==== THE RECORDS

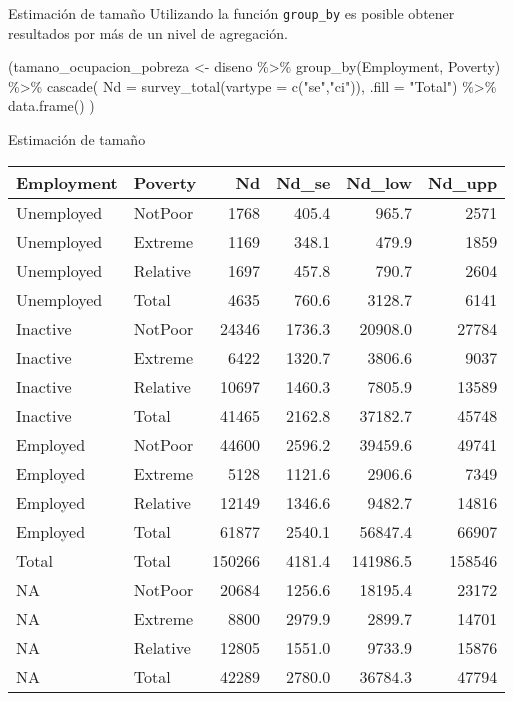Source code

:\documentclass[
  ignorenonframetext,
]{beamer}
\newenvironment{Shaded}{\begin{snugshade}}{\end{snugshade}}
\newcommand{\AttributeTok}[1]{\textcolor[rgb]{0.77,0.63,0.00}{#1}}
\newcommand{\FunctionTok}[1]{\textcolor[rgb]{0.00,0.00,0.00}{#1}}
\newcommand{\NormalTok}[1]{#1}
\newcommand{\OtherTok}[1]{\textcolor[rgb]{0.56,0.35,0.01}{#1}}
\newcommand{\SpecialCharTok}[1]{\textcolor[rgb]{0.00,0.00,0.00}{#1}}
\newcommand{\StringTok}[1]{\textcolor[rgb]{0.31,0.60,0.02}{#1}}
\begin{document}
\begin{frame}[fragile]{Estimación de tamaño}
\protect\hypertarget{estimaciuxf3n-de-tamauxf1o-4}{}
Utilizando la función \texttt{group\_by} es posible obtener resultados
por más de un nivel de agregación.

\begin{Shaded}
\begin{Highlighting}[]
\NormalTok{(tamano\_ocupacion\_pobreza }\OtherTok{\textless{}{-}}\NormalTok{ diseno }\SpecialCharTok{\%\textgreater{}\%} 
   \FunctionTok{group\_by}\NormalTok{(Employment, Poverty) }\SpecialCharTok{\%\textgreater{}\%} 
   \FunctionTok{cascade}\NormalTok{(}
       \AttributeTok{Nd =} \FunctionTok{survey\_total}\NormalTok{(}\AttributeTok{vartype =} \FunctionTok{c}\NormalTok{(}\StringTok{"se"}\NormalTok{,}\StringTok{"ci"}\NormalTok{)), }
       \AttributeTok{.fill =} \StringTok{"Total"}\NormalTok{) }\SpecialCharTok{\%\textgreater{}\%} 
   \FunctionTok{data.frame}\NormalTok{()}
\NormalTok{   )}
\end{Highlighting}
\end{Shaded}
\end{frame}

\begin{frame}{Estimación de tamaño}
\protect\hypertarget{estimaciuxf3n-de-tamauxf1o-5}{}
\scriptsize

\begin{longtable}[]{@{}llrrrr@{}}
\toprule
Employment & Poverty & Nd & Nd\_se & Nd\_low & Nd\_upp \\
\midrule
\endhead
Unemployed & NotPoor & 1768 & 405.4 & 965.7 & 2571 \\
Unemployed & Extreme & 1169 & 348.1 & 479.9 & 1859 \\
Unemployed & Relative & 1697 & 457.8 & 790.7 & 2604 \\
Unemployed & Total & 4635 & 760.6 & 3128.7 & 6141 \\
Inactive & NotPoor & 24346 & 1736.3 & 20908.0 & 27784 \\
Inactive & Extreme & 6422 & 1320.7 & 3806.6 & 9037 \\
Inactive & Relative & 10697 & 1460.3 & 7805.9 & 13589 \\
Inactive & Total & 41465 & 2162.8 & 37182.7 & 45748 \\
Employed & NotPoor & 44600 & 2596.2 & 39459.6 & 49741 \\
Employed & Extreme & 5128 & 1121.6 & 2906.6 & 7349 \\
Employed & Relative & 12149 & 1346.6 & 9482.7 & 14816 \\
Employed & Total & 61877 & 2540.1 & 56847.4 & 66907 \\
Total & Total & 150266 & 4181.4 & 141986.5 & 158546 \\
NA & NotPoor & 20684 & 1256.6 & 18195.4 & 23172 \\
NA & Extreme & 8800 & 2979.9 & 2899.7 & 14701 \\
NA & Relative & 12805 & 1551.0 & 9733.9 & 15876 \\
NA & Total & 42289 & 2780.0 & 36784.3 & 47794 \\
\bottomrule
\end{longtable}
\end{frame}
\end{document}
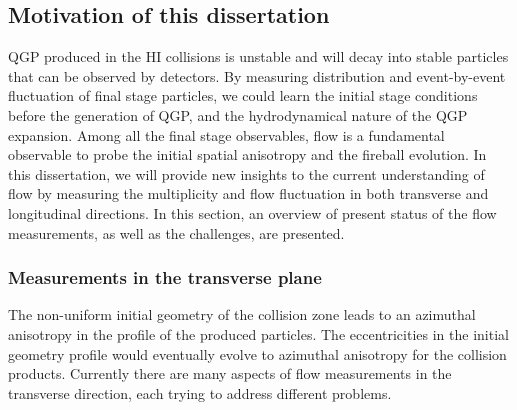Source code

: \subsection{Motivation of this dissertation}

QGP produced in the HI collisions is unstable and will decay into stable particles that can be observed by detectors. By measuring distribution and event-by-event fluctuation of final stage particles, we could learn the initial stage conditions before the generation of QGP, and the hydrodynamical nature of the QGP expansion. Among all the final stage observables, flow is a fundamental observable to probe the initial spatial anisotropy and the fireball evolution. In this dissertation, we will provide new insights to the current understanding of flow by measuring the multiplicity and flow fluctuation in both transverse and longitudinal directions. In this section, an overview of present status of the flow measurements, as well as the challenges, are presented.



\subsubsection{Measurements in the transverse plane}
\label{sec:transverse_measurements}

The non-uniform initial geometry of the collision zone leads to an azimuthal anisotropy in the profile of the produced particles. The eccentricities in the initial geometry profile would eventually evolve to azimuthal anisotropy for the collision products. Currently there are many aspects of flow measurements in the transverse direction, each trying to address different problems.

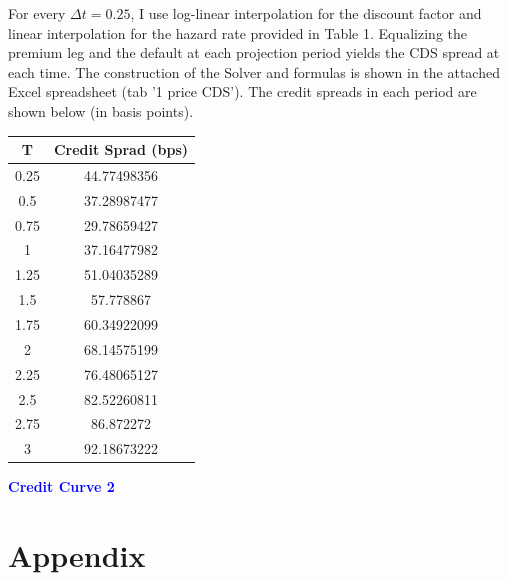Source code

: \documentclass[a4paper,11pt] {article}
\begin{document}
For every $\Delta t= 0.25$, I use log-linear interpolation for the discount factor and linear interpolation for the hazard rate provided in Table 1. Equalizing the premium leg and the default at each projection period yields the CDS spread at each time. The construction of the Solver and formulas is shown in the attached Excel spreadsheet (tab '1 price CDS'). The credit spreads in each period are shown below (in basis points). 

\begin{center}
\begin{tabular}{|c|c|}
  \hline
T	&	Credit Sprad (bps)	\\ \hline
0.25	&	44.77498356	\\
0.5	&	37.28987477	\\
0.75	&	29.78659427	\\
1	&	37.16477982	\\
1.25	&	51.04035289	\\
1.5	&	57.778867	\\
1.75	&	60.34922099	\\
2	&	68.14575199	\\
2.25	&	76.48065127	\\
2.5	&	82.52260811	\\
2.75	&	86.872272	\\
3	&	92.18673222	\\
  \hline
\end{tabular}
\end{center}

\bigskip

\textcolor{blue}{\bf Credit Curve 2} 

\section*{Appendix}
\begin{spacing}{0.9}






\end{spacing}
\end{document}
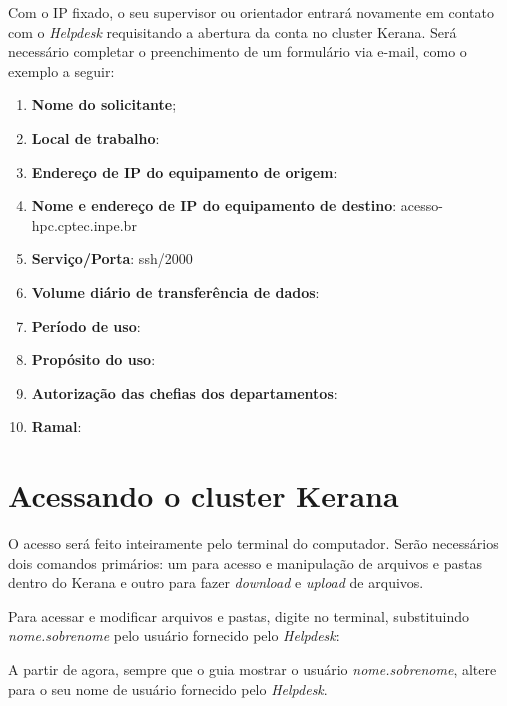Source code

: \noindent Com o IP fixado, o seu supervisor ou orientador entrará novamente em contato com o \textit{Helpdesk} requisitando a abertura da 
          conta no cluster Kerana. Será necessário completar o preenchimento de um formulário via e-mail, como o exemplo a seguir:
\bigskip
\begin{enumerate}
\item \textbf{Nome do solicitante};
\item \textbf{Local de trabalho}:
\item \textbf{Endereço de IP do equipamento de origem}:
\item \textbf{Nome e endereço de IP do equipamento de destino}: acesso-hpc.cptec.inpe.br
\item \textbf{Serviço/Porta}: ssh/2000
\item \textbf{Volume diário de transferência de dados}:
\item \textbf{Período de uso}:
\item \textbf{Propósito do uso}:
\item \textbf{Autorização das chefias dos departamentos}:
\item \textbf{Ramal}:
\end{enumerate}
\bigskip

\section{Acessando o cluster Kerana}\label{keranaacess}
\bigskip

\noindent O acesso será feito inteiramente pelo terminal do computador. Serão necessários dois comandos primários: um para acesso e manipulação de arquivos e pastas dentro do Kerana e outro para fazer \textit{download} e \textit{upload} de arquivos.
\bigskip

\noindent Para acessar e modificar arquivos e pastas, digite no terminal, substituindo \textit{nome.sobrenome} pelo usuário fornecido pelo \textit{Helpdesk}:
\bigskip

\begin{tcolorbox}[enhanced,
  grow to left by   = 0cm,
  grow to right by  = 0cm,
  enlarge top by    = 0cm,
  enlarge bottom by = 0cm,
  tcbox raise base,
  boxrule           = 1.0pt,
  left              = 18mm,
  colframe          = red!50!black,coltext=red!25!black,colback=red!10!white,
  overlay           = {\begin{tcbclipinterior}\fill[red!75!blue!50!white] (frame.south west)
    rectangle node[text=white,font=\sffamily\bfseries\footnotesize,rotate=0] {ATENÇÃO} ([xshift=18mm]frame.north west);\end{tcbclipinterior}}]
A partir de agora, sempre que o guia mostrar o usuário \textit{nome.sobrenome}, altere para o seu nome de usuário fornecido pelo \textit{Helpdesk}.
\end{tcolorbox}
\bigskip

========

### ASSIGNMENT
Repeat the listing word for word. Leave images out.

### TASK RESPONSE
Source code

:\documentclass[
  ignorenonframetext,
]{beamer}
\newenvironment{Shaded}{\begin{snugshade}}{\end{snugshade}}
\newcommand{\AttributeTok}[1]{\textcolor[rgb]{0.77,0.63,0.00}{#1}}
\newcommand{\FunctionTok}[1]{\textcolor[rgb]{0.00,0.00,0.00}{#1}}
\newcommand{\NormalTok}[1]{#1}
\newcommand{\OtherTok}[1]{\textcolor[rgb]{0.56,0.35,0.01}{#1}}
\newcommand{\SpecialCharTok}[1]{\textcolor[rgb]{0.00,0.00,0.00}{#1}}
\newcommand{\StringTok}[1]{\textcolor[rgb]{0.31,0.60,0.02}{#1}}
\begin{document}
\begin{frame}[fragile]{Estimación de tamaño}
\protect\hypertarget{estimaciuxf3n-de-tamauxf1o-4}{}
Utilizando la función \texttt{group\_by} es posible obtener resultados
por más de un nivel de agregación.

\begin{Shaded}
\begin{Highlighting}[]
\NormalTok{(tamano\_ocupacion\_pobreza }\OtherTok{\textless{}{-}}\NormalTok{ diseno }\SpecialCharTok{\%\textgreater{}\%} 
   \FunctionTok{group\_by}\NormalTok{(Employment, Poverty) }\SpecialCharTok{\%\textgreater{}\%} 
   \FunctionTok{cascade}\NormalTok{(}
       \AttributeTok{Nd =} \FunctionTok{survey\_total}\NormalTok{(}\AttributeTok{vartype =} \FunctionTok{c}\NormalTok{(}\StringTok{"se"}\NormalTok{,}\StringTok{"ci"}\NormalTok{)), }
       \AttributeTok{.fill =} \StringTok{"Total"}\NormalTok{) }\SpecialCharTok{\%\textgreater{}\%} 
   \FunctionTok{data.frame}\NormalTok{()}
\NormalTok{   )}
\end{Highlighting}
\end{Shaded}
\end{frame}

\begin{frame}{Estimación de tamaño}
\protect\hypertarget{estimaciuxf3n-de-tamauxf1o-5}{}
\scriptsize

\begin{longtable}[]{@{}llrrrr@{}}
\toprule
Employment & Poverty & Nd & Nd\_se & Nd\_low & Nd\_upp \\
\midrule
\endhead
Unemployed & NotPoor & 1768 & 405.4 & 965.7 & 2571 \\
Unemployed & Extreme & 1169 & 348.1 & 479.9 & 1859 \\
Unemployed & Relative & 1697 & 457.8 & 790.7 & 2604 \\
Unemployed & Total & 4635 & 760.6 & 3128.7 & 6141 \\
Inactive & NotPoor & 24346 & 1736.3 & 20908.0 & 27784 \\
Inactive & Extreme & 6422 & 1320.7 & 3806.6 & 9037 \\
Inactive & Relative & 10697 & 1460.3 & 7805.9 & 13589 \\
Inactive & Total & 41465 & 2162.8 & 37182.7 & 45748 \\
Employed & NotPoor & 44600 & 2596.2 & 39459.6 & 49741 \\
Employed & Extreme & 5128 & 1121.6 & 2906.6 & 7349 \\
Employed & Relative & 12149 & 1346.6 & 9482.7 & 14816 \\
Employed & Total & 61877 & 2540.1 & 56847.4 & 66907 \\
Total & Total & 150266 & 4181.4 & 141986.5 & 158546 \\
NA & NotPoor & 20684 & 1256.6 & 18195.4 & 23172 \\
NA & Extreme & 8800 & 2979.9 & 2899.7 & 14701 \\
NA & Relative & 12805 & 1551.0 & 9733.9 & 15876 \\
NA & Total & 42289 & 2780.0 & 36784.3 & 47794 \\
\bottomrule
\end{longtable}
\end{frame}
\end{document}
Source code

: \subsection{Motivation of this dissertation}

QGP produced in the HI collisions is unstable and will decay into stable particles that can be observed by detectors. By measuring distribution and event-by-event fluctuation of final stage particles, we could learn the initial stage conditions before the generation of QGP, and the hydrodynamical nature of the QGP expansion. Among all the final stage observables, flow is a fundamental observable to probe the initial spatial anisotropy and the fireball evolution. In this dissertation, we will provide new insights to the current understanding of flow by measuring the multiplicity and flow fluctuation in both transverse and longitudinal directions. In this section, an overview of present status of the flow measurements, as well as the challenges, are presented.



\subsubsection{Measurements in the transverse plane}
\label{sec:transverse_measurements}

The non-uniform initial geometry of the collision zone leads to an azimuthal anisotropy in the profile of the produced particles. The eccentricities in the initial geometry profile would eventually evolve to azimuthal anisotropy for the collision products. Currently there are many aspects of flow measurements in the transverse direction, each trying to address different problems.

Source code

: \documentclass[a4paper,11pt] {article}
\begin{document}
For every $\Delta t= 0.25$, I use log-linear interpolation for the discount factor and linear interpolation for the hazard rate provided in Table 1. Equalizing the premium leg and the default at each projection period yields the CDS spread at each time. The construction of the Solver and formulas is shown in the attached Excel spreadsheet (tab '1 price CDS'). The credit spreads in each period are shown below (in basis points). 

\begin{center}
\begin{tabular}{|c|c|}
  \hline
T	&	Credit Sprad (bps)	\\ \hline
0.25	&	44.77498356	\\
0.5	&	37.28987477	\\
0.75	&	29.78659427	\\
1	&	37.16477982	\\
1.25	&	51.04035289	\\
1.5	&	57.778867	\\
1.75	&	60.34922099	\\
2	&	68.14575199	\\
2.25	&	76.48065127	\\
2.5	&	82.52260811	\\
2.75	&	86.872272	\\
3	&	92.18673222	\\
  \hline
\end{tabular}
\end{center}

\bigskip

\textcolor{blue}{\bf Credit Curve 2} 

\section*{Appendix}
\begin{spacing}{0.9}






\end{spacing}
\end{document}
Source code

: \noindent Com o IP fixado, o seu supervisor ou orientador entrará novamente em contato com o \textit{Helpdesk} requisitando a abertura da 
          conta no cluster Kerana. Será necessário completar o preenchimento de um formulário via e-mail, como o exemplo a seguir:
\bigskip
\begin{enumerate}
\item \textbf{Nome do solicitante};
\item \textbf{Local de trabalho}:
\item \textbf{Endereço de IP do equipamento de origem}:
\item \textbf{Nome e endereço de IP do equipamento de destino}: acesso-hpc.cptec.inpe.br
\item \textbf{Serviço/Porta}: ssh/2000
\item \textbf{Volume diário de transferência de dados}:
\item \textbf{Período de uso}:
\item \textbf{Propósito do uso}:
\item \textbf{Autorização das chefias dos departamentos}:
\item \textbf{Ramal}:
\end{enumerate}
\bigskip

\section{Acessando o cluster Kerana}\label{keranaacess}
\bigskip

\noindent O acesso será feito inteiramente pelo terminal do computador. Serão necessários dois comandos primários: um para acesso e manipulação de arquivos e pastas dentro do Kerana e outro para fazer \textit{download} e \textit{upload} de arquivos.
\bigskip

\noindent Para acessar e modificar arquivos e pastas, digite no terminal, substituindo \textit{nome.sobrenome} pelo usuário fornecido pelo \textit{Helpdesk}:
\bigskip

\begin{tcolorbox}[enhanced,
  grow to left by   = 0cm,
  grow to right by  = 0cm,
  enlarge top by    = 0cm,
  enlarge bottom by = 0cm,
  tcbox raise base,
  boxrule           = 1.0pt,
  left              = 18mm,
  colframe          = red!50!black,coltext=red!25!black,colback=red!10!white,
  overlay           = {\begin{tcbclipinterior}\fill[red!75!blue!50!white] (frame.south west)
    rectangle node[text=white,font=\sffamily\bfseries\footnotesize,rotate=0] {ATENÇÃO} ([xshift=18mm]frame.north west);\end{tcbclipinterior}}]
A partir de agora, sempre que o guia mostrar o usuário \textit{nome.sobrenome}, altere para o seu nome de usuário fornecido pelo \textit{Helpdesk}.
\end{tcolorbox}
\bigskip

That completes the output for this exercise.